» EXTRACTED MATERIAL

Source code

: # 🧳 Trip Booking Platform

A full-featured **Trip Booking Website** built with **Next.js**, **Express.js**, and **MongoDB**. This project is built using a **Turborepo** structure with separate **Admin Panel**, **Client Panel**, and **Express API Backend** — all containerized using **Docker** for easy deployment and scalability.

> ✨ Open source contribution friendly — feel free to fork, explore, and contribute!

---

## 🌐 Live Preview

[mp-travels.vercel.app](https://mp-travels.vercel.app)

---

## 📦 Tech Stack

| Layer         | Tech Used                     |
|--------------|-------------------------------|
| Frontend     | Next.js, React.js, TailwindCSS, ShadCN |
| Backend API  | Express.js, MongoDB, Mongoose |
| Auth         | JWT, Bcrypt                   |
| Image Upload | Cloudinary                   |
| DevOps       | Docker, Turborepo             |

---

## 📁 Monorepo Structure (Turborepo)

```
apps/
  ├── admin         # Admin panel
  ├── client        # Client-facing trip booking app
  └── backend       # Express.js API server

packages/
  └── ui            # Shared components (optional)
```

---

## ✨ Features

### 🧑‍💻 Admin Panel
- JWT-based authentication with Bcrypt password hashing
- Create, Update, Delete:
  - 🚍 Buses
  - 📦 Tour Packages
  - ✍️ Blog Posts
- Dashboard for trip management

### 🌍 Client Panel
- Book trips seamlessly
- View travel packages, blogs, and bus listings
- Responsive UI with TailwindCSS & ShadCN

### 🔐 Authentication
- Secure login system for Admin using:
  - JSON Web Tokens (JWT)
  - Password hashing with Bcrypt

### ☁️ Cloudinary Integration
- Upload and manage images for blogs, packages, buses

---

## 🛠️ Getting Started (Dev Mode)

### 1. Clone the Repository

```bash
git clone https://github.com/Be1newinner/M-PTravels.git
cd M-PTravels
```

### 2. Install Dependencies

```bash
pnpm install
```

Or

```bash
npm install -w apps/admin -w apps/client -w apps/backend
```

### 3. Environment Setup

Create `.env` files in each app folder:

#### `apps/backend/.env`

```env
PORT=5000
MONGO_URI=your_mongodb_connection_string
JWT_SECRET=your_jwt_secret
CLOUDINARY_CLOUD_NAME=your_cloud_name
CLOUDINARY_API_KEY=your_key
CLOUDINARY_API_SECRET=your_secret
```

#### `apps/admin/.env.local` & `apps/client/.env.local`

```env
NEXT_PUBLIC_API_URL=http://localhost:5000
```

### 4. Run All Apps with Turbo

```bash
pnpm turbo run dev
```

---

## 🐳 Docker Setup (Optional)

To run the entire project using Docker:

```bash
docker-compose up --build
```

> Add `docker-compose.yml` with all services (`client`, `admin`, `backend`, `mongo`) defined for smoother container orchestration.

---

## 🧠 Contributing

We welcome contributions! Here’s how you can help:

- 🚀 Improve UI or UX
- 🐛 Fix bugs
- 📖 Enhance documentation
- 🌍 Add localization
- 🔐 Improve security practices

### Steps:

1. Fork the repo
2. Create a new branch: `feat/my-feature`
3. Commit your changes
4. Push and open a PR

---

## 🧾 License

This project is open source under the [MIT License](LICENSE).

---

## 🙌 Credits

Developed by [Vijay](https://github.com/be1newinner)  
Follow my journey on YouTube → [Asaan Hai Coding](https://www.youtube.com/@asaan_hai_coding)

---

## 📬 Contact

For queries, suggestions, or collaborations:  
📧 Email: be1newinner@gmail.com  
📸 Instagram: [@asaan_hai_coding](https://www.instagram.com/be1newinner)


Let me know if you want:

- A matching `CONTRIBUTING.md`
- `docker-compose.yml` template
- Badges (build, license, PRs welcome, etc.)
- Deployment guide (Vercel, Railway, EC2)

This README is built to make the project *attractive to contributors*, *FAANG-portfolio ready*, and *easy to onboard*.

» WHAT NEEDS TO BE DONE
Every line in the data that holds "github" should be copied out.

» YOUR RESPONSE
git clone https://github.com/Be1newinner/M-PTravels.git
Developed by [Vijay](https://github.com/be1newinner)  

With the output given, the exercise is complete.